O’Malley’s administration is now working with Ehrlich’s staff on the 2008 budget. The new budget will be announced on Jan. 19, two days after O’Malley takes office, Abbruzzese said.
“Clearly we need to be in good relationship with the old administration and the new administration at the same time,” Mote said.
Mote also told the senate that several state politicians, such as U.S. Sen. Barbara Mikulski, have expressed to him support for higher education during this past election year.
“She essentially used my own language that the university system is the most important asset to the state of Maryland,” Mote said, referring to a statement Mikulski made to O’Malley. “It’s amazing, we’re all singing a powerful message about the importance of higher education.”
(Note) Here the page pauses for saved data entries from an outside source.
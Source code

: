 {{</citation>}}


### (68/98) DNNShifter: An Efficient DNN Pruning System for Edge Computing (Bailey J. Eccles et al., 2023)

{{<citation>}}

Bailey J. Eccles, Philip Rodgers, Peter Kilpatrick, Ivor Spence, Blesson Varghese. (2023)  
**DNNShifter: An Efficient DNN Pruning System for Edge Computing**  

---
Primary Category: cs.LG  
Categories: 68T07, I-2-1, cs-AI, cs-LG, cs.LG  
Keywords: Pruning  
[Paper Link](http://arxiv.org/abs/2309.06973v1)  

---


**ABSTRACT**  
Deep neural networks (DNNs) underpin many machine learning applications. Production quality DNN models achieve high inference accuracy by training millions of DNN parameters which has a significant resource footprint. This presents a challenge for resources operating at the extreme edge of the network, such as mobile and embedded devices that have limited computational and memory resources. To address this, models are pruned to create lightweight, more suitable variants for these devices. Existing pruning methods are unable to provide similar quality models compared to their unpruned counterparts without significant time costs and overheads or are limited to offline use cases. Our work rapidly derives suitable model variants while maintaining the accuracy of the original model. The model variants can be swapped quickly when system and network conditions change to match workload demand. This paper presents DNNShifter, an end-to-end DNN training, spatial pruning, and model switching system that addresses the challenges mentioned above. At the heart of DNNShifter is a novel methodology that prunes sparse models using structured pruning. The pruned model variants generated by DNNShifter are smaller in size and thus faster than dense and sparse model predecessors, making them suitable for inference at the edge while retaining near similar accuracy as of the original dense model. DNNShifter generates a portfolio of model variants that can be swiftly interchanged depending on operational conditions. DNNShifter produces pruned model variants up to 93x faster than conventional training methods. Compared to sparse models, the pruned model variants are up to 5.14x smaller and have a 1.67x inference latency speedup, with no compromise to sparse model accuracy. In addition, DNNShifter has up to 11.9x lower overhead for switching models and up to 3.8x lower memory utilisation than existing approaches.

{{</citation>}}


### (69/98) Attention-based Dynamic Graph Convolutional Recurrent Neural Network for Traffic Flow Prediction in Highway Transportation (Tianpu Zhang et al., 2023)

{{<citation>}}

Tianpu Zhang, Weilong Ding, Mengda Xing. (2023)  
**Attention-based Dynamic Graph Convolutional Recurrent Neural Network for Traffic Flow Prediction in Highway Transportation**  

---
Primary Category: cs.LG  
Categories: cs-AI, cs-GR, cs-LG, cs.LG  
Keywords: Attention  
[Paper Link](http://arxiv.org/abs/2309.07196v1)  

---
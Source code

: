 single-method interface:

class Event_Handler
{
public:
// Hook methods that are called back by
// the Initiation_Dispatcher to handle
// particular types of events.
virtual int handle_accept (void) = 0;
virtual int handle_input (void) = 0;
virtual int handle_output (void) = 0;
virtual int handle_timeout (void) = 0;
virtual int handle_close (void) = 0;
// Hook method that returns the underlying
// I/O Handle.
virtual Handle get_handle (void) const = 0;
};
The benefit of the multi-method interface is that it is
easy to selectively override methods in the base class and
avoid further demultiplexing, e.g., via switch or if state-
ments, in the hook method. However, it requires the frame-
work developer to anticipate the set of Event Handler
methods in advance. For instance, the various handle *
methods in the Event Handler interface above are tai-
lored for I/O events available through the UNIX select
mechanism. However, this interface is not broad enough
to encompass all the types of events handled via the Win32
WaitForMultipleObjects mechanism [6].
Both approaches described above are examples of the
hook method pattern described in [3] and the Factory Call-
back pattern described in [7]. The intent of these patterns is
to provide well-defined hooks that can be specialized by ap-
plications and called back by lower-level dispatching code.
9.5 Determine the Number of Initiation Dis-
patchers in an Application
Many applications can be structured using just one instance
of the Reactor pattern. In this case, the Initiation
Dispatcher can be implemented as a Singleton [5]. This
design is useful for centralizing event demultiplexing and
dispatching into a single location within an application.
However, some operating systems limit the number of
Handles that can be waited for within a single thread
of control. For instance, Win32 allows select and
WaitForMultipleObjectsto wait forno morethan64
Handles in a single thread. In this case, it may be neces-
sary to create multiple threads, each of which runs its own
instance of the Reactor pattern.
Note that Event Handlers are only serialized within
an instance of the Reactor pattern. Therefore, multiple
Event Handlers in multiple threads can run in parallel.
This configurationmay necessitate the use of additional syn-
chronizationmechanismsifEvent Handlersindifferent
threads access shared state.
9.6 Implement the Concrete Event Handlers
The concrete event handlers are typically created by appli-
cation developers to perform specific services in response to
All of the House delegates and state senators who were elected this year will visit the campus today during a “freshman tour” where they will visit several university buildings – decrepit and new – for them to hopefully realize the flagship campus’ importance to the state, Mote said.
The politicians will visit the physics building, Clarice Smith Performing Arts Center and hear a speech from University System Chancellor Brit Kirwan at the Riggs Alumni Center.
Ever since a university maintenance worker died in 2002 from an explosion in the physics building, Mote has pleaded with Annapolis for more funding that would go towards building safety funding. After the blast, officials said the building was plagued with safety code violations.
Mote also announced the formation of a 30-person higher education panel that will create the state’s first system-wide university funding model. The panel, which is led by State Sen. P.J. Hogan, will hold its first meeting next month, Mote said.